[RECORD EXTRACTS]
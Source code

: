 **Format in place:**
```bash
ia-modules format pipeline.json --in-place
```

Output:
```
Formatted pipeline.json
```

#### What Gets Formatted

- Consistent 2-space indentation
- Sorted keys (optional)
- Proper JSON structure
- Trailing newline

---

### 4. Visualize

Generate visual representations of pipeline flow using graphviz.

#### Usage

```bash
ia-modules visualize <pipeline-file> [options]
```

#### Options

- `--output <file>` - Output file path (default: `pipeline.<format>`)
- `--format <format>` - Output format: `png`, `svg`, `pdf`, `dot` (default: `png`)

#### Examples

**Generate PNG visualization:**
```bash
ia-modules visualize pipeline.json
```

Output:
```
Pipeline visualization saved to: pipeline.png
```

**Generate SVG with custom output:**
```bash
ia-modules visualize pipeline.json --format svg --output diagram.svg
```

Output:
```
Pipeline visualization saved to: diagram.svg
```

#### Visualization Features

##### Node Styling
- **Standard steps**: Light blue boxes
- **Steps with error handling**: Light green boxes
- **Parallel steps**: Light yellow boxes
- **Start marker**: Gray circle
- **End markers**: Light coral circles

[EXERCISE] Return every entry exactly.

[EXERCISE RESULT]
Source code

: **Format in place:**
```bash
ia-modules format pipeline.json --in-place
```

Output:
```
Formatted pipeline.json
```

#### What Gets Formatted

- Consistent 2-space indentation
- Sorted keys (optional)
- Proper JSON structure
- Trailing newline

---

### 4. Visualize

Generate visual representations of pipeline flow using graphviz.

#### Usage

```bash
ia-modules visualize <pipeline-file> [options]
```

#### Options

- `--output <file>` - Output file path (default: `pipeline.<format>`)
- `--format <format>` - Output format: `png`, `svg`, `pdf`, `dot` (default: `png`)

#### Examples

**Generate PNG visualization:**
```bash
ia-modules visualize pipeline.json
```

Output:
```
Pipeline visualization saved to: pipeline.png
```

**Generate SVG with custom output:**
```bash
ia-modules visualize pipeline.json --format svg --output diagram.svg
```

Output:
```
Pipeline visualization saved to: diagram.svg
```

#### Visualization Features

##### Node Styling
- **Standard steps**: Light blue boxes
- **Steps with error handling**: Light green boxes
- **Parallel steps**: Light yellow boxes
- **Start marker**: Gray circle
- **End markers**: Light coral circles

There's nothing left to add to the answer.